By R.M. & G.W. — 1965
The introduction of psychedelic foods and drugs into our culture is following a sequence of stages the shape of which is familiar to us from the history of similar movements, particularly, hypnotism and psychoanalysis. Both of these provided a methodological break­through in the understanding of human nature and attendant threats to our self-image (we learn that we are less masters of our­selves than we like to imagine).

In both cases an initial period of bitter and public debate, centered primarily around the issue of safety vs. danger, was followed by a period in which an attempt was made to provide a suitable model and ethic for the use of the new technique.

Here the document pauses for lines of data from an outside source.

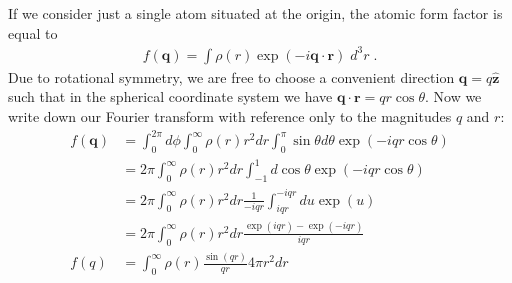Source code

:\documentclass[11pt]{article}
\renewcommand{\vec}[1]{\boldsymbol{#1}}
\newcommand{\hvec}[1]{\hat{\vec{#1}}}
\begin{document}
If we consider just a single atom situated at the origin, the atomic form factor is equal to
\begin{align}
 f(\vec{q})  = \int \rho(r) \exp(-i \vec{q}\cdot\vec{r}) \; d^3r \; .
\end{align}
Due to rotational symmetry, we are free to choose a convenient direction $\vec{q} = q \hvec{z}$ such that in the spherical coordinate system we have $\vec{q}\cdot\vec{r} =  q r \cos\theta$.  Now we write down our Fourier transform with reference only to the magnitudes $q$ and $r$:
\begin{align}
f(\vec{q})  &= \int_0^{2\pi} d\phi \int_0^\infty \rho(r) r^2 dr \int_0^\pi \sin\theta d\theta  \exp(-i q r \cos\theta)  \\
&=2\pi \int_0^\infty \rho(r) r^2 dr \int_{-1}^1  d\cos\theta  \exp(-i q r \cos\theta)  \\
&=2\pi \int_0^\infty \rho(r) r^2 dr \frac{1}{-iqr}\int_{iqr}^{-iqr}  du  \exp(u)  \\
&=2\pi \int_0^\infty \rho(r) r^2 dr \frac{\exp(iqr) - \exp(-iqr)}{iqr}   \\
f(q) &= \int_0^\infty \rho(r)   \frac{\sin(qr)}{qr}  4\pi r^2 dr  
\end{align}


\newpage






\end{document}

In these cases the model that was finally adopted was medical: both psychoanalysis and hypnotism have become medical treatment specialties, in spite of the consistent opposition of their innovators and some of their most eminent practitioners.

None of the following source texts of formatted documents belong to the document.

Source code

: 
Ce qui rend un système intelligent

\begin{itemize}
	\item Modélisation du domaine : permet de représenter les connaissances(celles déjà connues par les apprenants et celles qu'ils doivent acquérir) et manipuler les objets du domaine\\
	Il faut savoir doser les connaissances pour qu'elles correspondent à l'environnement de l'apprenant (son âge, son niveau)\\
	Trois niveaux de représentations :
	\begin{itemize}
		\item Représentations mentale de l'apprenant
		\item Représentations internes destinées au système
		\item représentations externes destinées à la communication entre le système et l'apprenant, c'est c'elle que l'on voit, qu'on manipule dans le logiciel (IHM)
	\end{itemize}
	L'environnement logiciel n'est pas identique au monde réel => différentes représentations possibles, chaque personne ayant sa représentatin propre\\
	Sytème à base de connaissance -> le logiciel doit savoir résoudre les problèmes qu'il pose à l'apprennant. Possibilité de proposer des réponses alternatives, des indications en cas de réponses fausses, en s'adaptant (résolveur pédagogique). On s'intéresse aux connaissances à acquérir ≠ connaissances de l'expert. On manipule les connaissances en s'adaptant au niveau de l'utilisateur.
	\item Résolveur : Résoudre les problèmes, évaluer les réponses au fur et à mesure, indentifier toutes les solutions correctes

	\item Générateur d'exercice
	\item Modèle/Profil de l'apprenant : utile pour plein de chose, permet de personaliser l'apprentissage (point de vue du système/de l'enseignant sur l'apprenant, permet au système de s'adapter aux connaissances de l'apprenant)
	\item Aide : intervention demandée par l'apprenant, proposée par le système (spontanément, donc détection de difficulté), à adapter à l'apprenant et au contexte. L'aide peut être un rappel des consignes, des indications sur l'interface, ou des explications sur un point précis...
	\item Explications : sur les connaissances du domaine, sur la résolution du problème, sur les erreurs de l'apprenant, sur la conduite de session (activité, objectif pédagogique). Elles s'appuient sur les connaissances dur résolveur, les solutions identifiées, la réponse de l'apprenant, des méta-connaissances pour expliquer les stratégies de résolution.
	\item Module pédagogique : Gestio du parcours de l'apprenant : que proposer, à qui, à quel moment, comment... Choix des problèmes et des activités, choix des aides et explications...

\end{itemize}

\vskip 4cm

William James, for example, opposed the simple relegation of hypnotism and other 'mental' techniques to a medical framework, and Freud himself to the end of his life argued convincingly that psychoanalysis should be the province of specially trained laymen:
We do not want to see psychoanalysis swallowed up by medicine, and then to find its last resting place in textbooks on psychiatry — in the chapter headed 'Therapy,' next to pro­cedures such as hypnotic suggestion, autosuggestion, and persuasion... it may become indispensable to all the branches of knowledge having to do with the origins and history of human culture and its great institutions; such as art, religion, and the social order. It has already contributed to the solution of problems in these fields, but the contribution made is small in comparison with what it will be when historians of civiliza­tion, psychologists of religion, etymologists, etc., become willing to use the new weapon for research themselves. Therapy of neuroses is only one of the uses of analysis; perhaps the future will show that it is not the most important. At all events, it would be unreasonable to sacrifice all other uses to this one, merely because it touches the field of professional medicine. — The Question of Lay Analysis, N. Y., Norton: 1950, p. 121
Freud's fears have turned out to be justified for psychoanalysis. Hypnotism also suffers from being put on the shelf of medical treatment specialties.

The psychedelic drugs are now passing through analagous stages. Initially, the debate centered around the issue of safety and danger. Medical and psychiatric warnings based on psychotomimetic experiments were countered by statements from many eminent scholars and artists. The names of Havelock Ellis, Weir Mitchell, William James, Aldous Huxley, Timothy Leary, Rene Daumal, Gerald Heard, Alan Watts, Robert Graves, Henri Michaux, William Burroughs, are drawn at random from a long list of serious men who have documented the value, importance, and safety of the chemically aided exploration of human consciousness.

The first stage of the debate seems to be almost over. There is general agree­ment among researchers in this field that the drugs per se are safe and that the potential and real dangers come from the way they are used.

The psychedelic controversy is now entering a second stage of debate: there is growing agreement among psychiatrists, pharma­cologists, and psychologists that set (expectation) and setting are the crucial variables in determining the nature of the psychedelic experience as well as its potential benefits or dangers.*

There is now sufficient evidence to indicate that continued psychiatrically oriented, double-blind, psychotomimetic experiments are ethically questionable. As in the case of hypnotism and psychoanalysis, the scientific and ethical relationship between thug-giver and drug-taker is of the utmost importance.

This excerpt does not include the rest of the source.